▶ **EXERCISE DESCRIPTION**
From the listing below, give again exactly the lines from the line with "有时候我失去了自己做出贡献的" to the line with "## Lektionsplan", ends included, without any pictures.

▶ **GIVEN RECORDS**

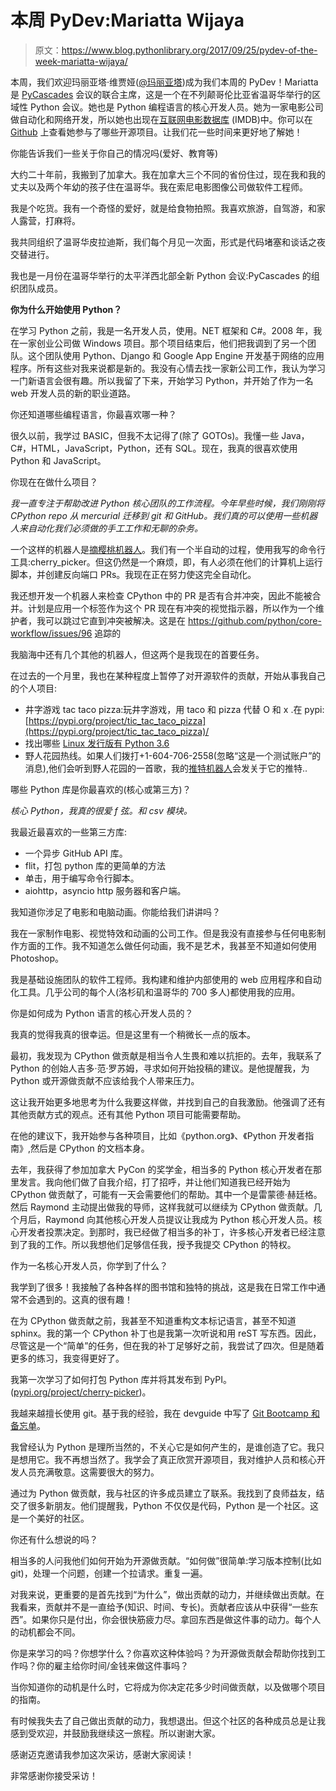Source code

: # 本周 PyDev:Mariatta Wijaya

> 原文：<https://www.blog.pythonlibrary.org/2017/09/25/pydev-of-the-week-mariatta-wijaya/>

本周，我们欢迎玛丽亚塔·维贾娅([@玛丽亚塔](https://twitter.com/mariatta))成为我们本周的 PyDev！Mariatta 是 [PyCascades](https://www.pycascades.com/) 会议的联合主席，这是一个在不列颠哥伦比亚省温哥华举行的区域性 Python 会议。她也是 Python 编程语言的核心开发人员。她为一家电影公司做自动化和网络开发，所以她也出现在[互联网电影数据库](http://www.imdb.com/name/nm7641957/) (IMDB)中。你可以在 [Github](https://github.com/mariatta) 上查看她参与了哪些开源项目。让我们花一些时间来更好地了解她！

你能告诉我们一些关于你自己的情况吗(爱好、教育等)

大约二十年前，我搬到了加拿大。我在加拿大三个不同的省份住过，现在我和我的丈夫以及两个年幼的孩子住在温哥华。我在索尼电影图像公司做软件工程师。

我是个吃货。我有一个奇怪的爱好，就是给食物拍照。我喜欢旅游，自驾游，和家人露营，打麻将。

我共同组织了温哥华皮拉迪斯，我们每个月见一次面，形式是代码堵塞和谈话之夜交替进行。

我也是一月份在温哥华举行的太平洋西北部全新 Python 会议:PyCascades 的组织团队成员。

**你为什么开始使用 Python？**

在学习 Python 之前，我是一名开发人员，使用。NET 框架和 C#。2008 年，我在一家创业公司做 Windows 项目。那个项目结束后，他们把我调到了另一个团队。这个团队使用 Python、Django 和 Google App Engine 开发基于网络的应用程序。所有这些对我来说都是新的。我没有心情去找一家新公司工作，我认为学习一门新语言会很有趣。所以我留了下来，开始学习 Python，并开始了作为一名 web 开发人员的新的职业道路。

你还知道哪些编程语言，你最喜欢哪一种？

很久以前，我学过 BASIC，但我不太记得了(除了 GOTOs)。我懂一些 Java，C#，HTML，JavaScript，Python，还有 SQL。现在，我真的很喜欢使用 Python 和 JavaScript。

你现在在做什么项目？

*我一直专注于帮助改进 Python 核心团队的工作流程。今年早些时候，我们刚刚将 CPython repo 从 mercurial 迁移到 git 和 GitHub。我们真的可以使用一些机器人来自动化我们必须做的手工工作和无聊的杂务。*

一个这样的机器人是[摘樱桃机器人](https://github.com/python/core-workflow/issues/8)。我们有一个半自动的过程，使用我写的命令行工具:cherry_picker。但这仍然是一个麻烦，即，有人必须在他们的计算机上运行脚本，并创建反向端口 PRs。我现在正在努力使这完全自动化。

我还想开发一个机器人来检查 CPython 中的 PR 是否有合并冲突，因此不能被合并。计划是应用一个标签作为这个 PR 现在有冲突的视觉指示器，所以作为一个维护者，我可以跳过它直到冲突被解决。这是在 https://github.com/python/core-workflow/issues/96 追踪的

我脑海中还有几个其他的机器人，但这两个是我现在的首要任务。

在过去的一个月里，我也在某种程度上暂停了对开源软件的贡献，开始从事我自己的个人项目:

*   井字游戏 tac taco pizza:玩井字游戏，用 taco 和 pizza 代替 O 和 x .在 pypi:[https://pypi.org/project/tic_tac_taco_pizza](https://pypi.org/project/tic_tac_taco_pizza)/
*   找出哪些 [Linux 发行版有 Python 3.6](https://github.com/Mariatta/python_versions_and_distros)
*   野人花园热线。如果人们拨打+1-604-706-2558(忽略“这是一个测试账户”的消息),他们会听到野人花园的一首歌，我的[推特机器人](https://twitter.com/sg_hotline_bot)会发关于它的推特..

哪些 Python 库是你最喜欢的(核心或第三方)？

*核心 Python，我真的很爱 f 弦。和 csv 模块。*

我最近最喜欢的一些第三方库:

*   一个异步 GitHub API 库。
*   flit，打包 python 库的更简单的方法
*   单击，用于编写命令行脚本。
*   aiohttp，asyncio http 服务器和客户端。

我知道你涉足了电影和电脑动画。你能给我们讲讲吗？

我在一家制作电影、视觉特效和动画的公司工作。但是我没有直接参与任何电影制作方面的工作。我不知道怎么做任何动画，我不是艺术，我甚至不知道如何使用 Photoshop。

我是基础设施团队的软件工程师。我构建和维护内部使用的 web 应用程序和自动化工具。几乎公司的每个人(洛杉矶和温哥华的 700 多人)都使用我的应用。

你是如何成为 Python 语言的核心开发人员的？

我真的觉得我真的很幸运。但是这里有一个稍微长一点的版本。

最初，我发现为 CPython 做贡献是相当令人生畏和难以抗拒的。去年，我联系了 Python 的创始人吉多·范·罗苏姆，寻求如何开始投稿的建议。是他提醒我，为 Python 或开源做贡献不应该给我个人带来压力。

这让我开始更多地思考为什么我要这样做，并找到自己的自我激励。他强调了还有其他贡献方式的观点。还有其他 Python 项目可能需要帮助。

在他的建议下，我开始参与各种项目，比如《python.org》、《Python 开发者指南》,然后是 CPython 的文档本身。

去年，我获得了参加加拿大 PyCon 的奖学金，相当多的 Python 核心开发者在那里发言。我向他们做了自我介绍，打了招呼，并让他们知道我已经开始为 CPython 做贡献了，可能有一天会需要他们的帮助。其中一个是雷蒙德·赫廷格。然后 Raymond 主动提出做我的导师，这样我就可以继续为 CPython 做贡献。几个月后，Raymond 向其他核心开发人员提议让我成为 Python 核心开发人员。核心开发者投票决定。到那时，我已经做了相当多的补丁，许多核心开发者已经注意到了我的工作。所以我想他们足够信任我，授予我提交 CPython 的特权。

作为一名核心开发人员，你学到了什么？

我学到了很多！我接触了各种各样的图书馆和独特的挑战，这是我在日常工作中通常不会遇到的。这真的很有趣！

在为 CPython 做贡献之前，我甚至不知道重构文本标记语言，甚至不知道 sphinx。我的第一个 CPython 补丁也是我第一次听说和用 reST 写东西。因此，尽管这是一个“简单”的任务，但在我的补丁足够好之前，我尝试了四次。但是随着更多的练习，我变得更好了。

我第一次学习了如何打包 Python 库并将其发布到 PyPI。([pypi.org/project/cherry-picker](http://pypi.org/project/cherry-picker))。

我越来越擅长使用 git。基于我的经验，我在 devguide 中写了 [Git Bootcamp 和备忘单](https://devguide.python.org/gitbootcamp/)。

我曾经认为 Python 是理所当然的，不关心它是如何产生的，是谁创造了它。我只是想用它。我不再想当然了。我学会了真正欣赏开源项目，我对维护人员和核心开发人员充满敬意。这需要很大的努力。

通过为 Python 做贡献，我与社区的许多成员建立了联系。我找到了良师益友，结交了很多新朋友。他们提醒我，Python 不仅仅是代码，Python 是一个社区。这是一个美好的社区。

你还有什么想说的吗？

相当多的人问我他们如何开始为开源做贡献。“如何做”很简单:学习版本控制(比如 git)，处理一个问题，创建一个拉请求。重复一遍。

对我来说，更重要的是首先找到“为什么”，做出贡献的动力，并继续做出贡献。在我看来，贡献并不是一直给予(知识、时间、专长)。贡献者应该从中获得“一些东西”。如果你只是付出，你会很快筋疲力尽。拿回东西是做这件事的动力。每个人的动机都会不同。

你是来学习的吗？你想学什么？你喜欢这种体验吗？为开源做贡献会帮助你找到工作吗？你的雇主给你时间/金钱来做这件事吗？

当你知道你的动机是什么时，它将成为你决定花多少时间做贡献，以及做哪个项目的指南。

有时候我失去了自己做出贡献的动力，我想退出。但这个社区的各种成员总是让我感到受欢迎，并鼓励我继续这一旅程。所以谢谢大家。

感谢迈克邀请我参加这次采访，感谢大家阅读！

非常感谢你接受采访！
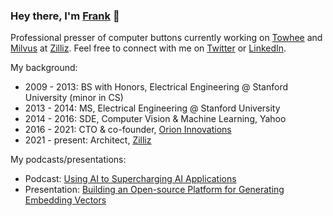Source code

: ### Hey there, I'm [Frank](https://frankzliu.com) 👋

Professional presser of computer buttons currently working on [Towhee](https://github.com/towhee-io/towhee) and [Milvus](https://github.com/milvus-io/milvus) at [Zilliz](https://zilliz.com). Feel free to connect with me on [Twitter](https://twitter.com/frankzliu) or [LinkedIn](https://linkedin.com/in/fzliu).

My background:
- 2009 - 2013: BS with Honors, Electrical Engineering @ Stanford University (minor in CS)
- 2013 - 2014: MS, Electrical Engineering @ Stanford University
- 2014 - 2016: SDE, Computer Vision & Machine Learning, Yahoo
- 2016 - 2021: CTO & co-founder, [Orion Innovations](https://orioniot.cn)
- 2021 - present: Architect, [Zilliz](https://zilliz.com)

My podcasts/presentations:
- Podcast: [Using AI to Supercharging AI Applications](https://thatdigitalshow.withgoogle.com/post/apac-19-ai-and-data-driven-applications-with-zilliz/)
- Presentation: [Building an Open-source Platform for Generating Embedding Vectors](https://pretalx.com/bbuzz22/talk/HZQPUF/)
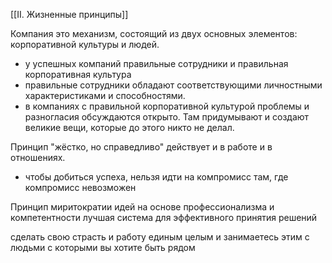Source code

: [[II. Жизненные принципы]]

Компания это механизм, состоящий из двух основных элементов: корпоративной культуры и людей.
- у успешных компаний правильные сотрудники и правильная корпоративная культура
- правильные сотрудники обладают соответствующими личностными характеристиками и способностями.
- в компаниях с правильной корпоративной культурой проблемы и разногласия обсуждаются открыто. Там придумывают и создают великие вещи, которые до этого никто не делал.

Принцип "жёстко, но справедливо" действует и в работе и в отношениях.
- чтобы добиться успеха, нельзя идти на компромисс там, где компромисс невозможен 

Принцип миритократии идей на основе профессионализма и компетентности лучшая система для эффективного принятия решений 

сделать свою страсть и работу единым целым и занимаетесь этим с людьми с которыми вы хотите быть рядом






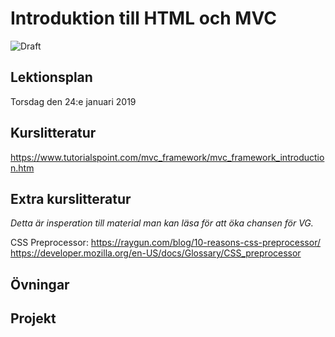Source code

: # Introduktion till HTML och MVC

![Draft](C:\GitHub\webbutveckling-backend\draft.jpg)


## Lektionsplan
Torsdag den 24:e januari 2019


## Kurslitteratur
https://www.tutorialspoint.com/mvc_framework/mvc_framework_introduction.htm

## Extra kurslitteratur
*Detta är insperation till material man kan läsa för att öka chansen för VG.*

CSS Preprocessor:
https://raygun.com/blog/10-reasons-css-preprocessor/
https://developer.mozilla.org/en-US/docs/Glossary/CSS_preprocessor
## Övningar
## Projekt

▶ **WRITTEN SOLUTION**
有时候我失去了自己做出贡献的动力，我想退出。但这个社区的各种成员总是让我感到受欢迎，并鼓励我继续这一旅程。所以谢谢大家。

感谢迈克邀请我参加这次采访，感谢大家阅读！

非常感谢你接受采访！
Source code

: ### Hey there, I'm [Frank](https://frankzliu.com) 👋

Professional presser of computer buttons currently working on [Towhee](https://github.com/towhee-io/towhee) and [Milvus](https://github.com/milvus-io/milvus) at [Zilliz](https://zilliz.com). Feel free to connect with me on [Twitter](https://twitter.com/frankzliu) or [LinkedIn](https://linkedin.com/in/fzliu).

My background:
- 2009 - 2013: BS with Honors, Electrical Engineering @ Stanford University (minor in CS)
- 2013 - 2014: MS, Electrical Engineering @ Stanford University
- 2014 - 2016: SDE, Computer Vision & Machine Learning, Yahoo
- 2016 - 2021: CTO & co-founder, [Orion Innovations](https://orioniot.cn)
- 2021 - present: Architect, [Zilliz](https://zilliz.com)

My podcasts/presentations:
- Podcast: [Using AI to Supercharging AI Applications](https://thatdigitalshow.withgoogle.com/post/apac-19-ai-and-data-driven-applications-with-zilliz/)
- Presentation: [Building an Open-source Platform for Generating Embedding Vectors](https://pretalx.com/bbuzz22/talk/HZQPUF/)
Source code

: [[II. Жизненные принципы]]

Компания это механизм, состоящий из двух основных элементов: корпоративной культуры и людей.
- у успешных компаний правильные сотрудники и правильная корпоративная культура
- правильные сотрудники обладают соответствующими личностными характеристиками и способностями.
- в компаниях с правильной корпоративной культурой проблемы и разногласия обсуждаются открыто. Там придумывают и создают великие вещи, которые до этого никто не делал.

Принцип "жёстко, но справедливо" действует и в работе и в отношениях.
- чтобы добиться успеха, нельзя идти на компромисс там, где компромисс невозможен 

Принцип миритократии идей на основе профессионализма и компетентности лучшая система для эффективного принятия решений 

сделать свою страсть и работу единым целым и занимаетесь этим с людьми с которыми вы хотите быть рядом






Source code

: # Introduktion till HTML och MVC

![Draft](C:\GitHub\webbutveckling-backend\draft.jpg)


## Lektionsplan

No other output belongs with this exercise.